DETROIT — On Tuesday, May 2, major automakers posted declines in U.S. new vehicle sales for April in a sign the long boom cycle that lifted the American auto industry to record sales last year is losing steam, sending carmaker stocks down.
The drop in sales versus April 2016 came on the heels of a disappointing March, which automakers had shrugged off as just a bad month. But two straight weak months has heightened Wall Street worries the cyclical industry is on a downward swing after a nearly uninterrupted boom since the Great Recession’s end in 2010.
Auto sales were a drag on U.S. first-quarter gross domestic product, with the economy growing at an annual rate of just 0.7 percent according to an advance estimate published by the Commerce Department last Friday.
Excluding the auto sector the GDP growth rate would have been 1.2 percent.
Industry consultant Auto data put the industry’s seasonally adjusted annualized rate of sales at 16.88 million units for April, below the average of 17.2 million units predicted by analysts polled by Reuters.
General Motors Co. shares fell 2.9 percent while Ford Motor Co. slid 4.3 percent and Fiat Chrysler Automobiles NV’s U.S.-traded shares tumbled 4.2 percent.
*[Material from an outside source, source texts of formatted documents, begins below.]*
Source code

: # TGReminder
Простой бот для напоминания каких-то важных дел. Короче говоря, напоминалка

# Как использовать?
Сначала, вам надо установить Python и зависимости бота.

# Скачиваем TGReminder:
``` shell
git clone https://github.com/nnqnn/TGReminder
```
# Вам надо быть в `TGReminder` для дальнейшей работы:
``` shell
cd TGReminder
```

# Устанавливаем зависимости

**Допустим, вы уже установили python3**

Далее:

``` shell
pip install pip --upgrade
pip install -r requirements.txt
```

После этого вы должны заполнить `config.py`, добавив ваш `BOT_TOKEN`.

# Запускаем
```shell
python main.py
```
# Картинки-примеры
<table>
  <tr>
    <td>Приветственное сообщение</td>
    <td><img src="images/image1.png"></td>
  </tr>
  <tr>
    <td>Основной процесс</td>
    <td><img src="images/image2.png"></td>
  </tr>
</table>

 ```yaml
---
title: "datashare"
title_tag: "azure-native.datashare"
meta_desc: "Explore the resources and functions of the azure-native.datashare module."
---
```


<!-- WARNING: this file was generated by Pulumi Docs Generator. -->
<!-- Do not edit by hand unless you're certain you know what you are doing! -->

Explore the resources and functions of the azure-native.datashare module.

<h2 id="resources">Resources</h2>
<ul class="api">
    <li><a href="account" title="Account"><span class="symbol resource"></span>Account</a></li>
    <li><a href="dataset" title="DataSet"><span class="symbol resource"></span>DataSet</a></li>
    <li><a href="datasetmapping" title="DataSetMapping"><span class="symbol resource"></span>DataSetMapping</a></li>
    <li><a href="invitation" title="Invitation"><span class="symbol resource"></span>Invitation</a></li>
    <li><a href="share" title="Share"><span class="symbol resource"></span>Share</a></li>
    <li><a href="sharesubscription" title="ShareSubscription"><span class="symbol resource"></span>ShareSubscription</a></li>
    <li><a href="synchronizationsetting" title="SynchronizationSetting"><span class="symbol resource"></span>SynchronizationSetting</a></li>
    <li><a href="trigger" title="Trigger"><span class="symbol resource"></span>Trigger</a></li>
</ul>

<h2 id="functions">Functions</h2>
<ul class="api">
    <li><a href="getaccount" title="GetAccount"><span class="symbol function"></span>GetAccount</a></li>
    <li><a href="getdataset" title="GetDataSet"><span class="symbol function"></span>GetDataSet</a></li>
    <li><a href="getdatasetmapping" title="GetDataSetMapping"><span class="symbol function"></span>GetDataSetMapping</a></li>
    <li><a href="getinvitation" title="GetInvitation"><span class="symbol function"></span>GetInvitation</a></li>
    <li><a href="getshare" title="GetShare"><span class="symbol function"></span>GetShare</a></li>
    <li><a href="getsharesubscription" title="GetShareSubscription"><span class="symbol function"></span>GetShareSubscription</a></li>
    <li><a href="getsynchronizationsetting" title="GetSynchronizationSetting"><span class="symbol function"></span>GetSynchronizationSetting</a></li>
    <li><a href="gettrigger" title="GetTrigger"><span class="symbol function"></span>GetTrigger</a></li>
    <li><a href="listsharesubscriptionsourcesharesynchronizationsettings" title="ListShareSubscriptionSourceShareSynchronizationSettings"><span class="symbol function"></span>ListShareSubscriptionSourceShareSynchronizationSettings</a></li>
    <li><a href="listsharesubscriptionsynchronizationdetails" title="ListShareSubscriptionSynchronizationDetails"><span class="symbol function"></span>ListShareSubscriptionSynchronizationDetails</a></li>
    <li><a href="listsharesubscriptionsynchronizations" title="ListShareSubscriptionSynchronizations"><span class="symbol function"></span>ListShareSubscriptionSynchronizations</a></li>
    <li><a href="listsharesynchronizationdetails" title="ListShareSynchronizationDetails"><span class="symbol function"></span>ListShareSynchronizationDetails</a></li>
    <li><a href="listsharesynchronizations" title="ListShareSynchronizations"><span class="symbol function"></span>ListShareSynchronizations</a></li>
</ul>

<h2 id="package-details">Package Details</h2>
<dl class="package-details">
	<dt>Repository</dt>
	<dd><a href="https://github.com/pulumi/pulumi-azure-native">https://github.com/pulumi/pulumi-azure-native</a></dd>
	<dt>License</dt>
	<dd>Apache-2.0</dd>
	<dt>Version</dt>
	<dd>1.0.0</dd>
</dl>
The U.S. auto industry faces multiple challenges. Sales are slipping and vehicle inventory levels have risen even as carmakers have hiked discounts to lure customers. A flood of used vehicles from the boom cycle are increasingly competing with new cars.
The question for automakers: How much and for how long to curtail production this summer, which will result in worker layoffs?
To bring down stocks of unsold vehicles, the Detroit automakers need to cut production and offer more discounts without creating “an incentives war,” said Mark Wakefield, head of the North American automotive practice for AlixPartners in Southfield.
“We see multiple weeks (of production) being taken out on the car side,” he said, “and some softness on the truck side.”
He said rival automakers will be watching each other to see if one is cutting prices to gain market share from another, instead of just clearing inventory.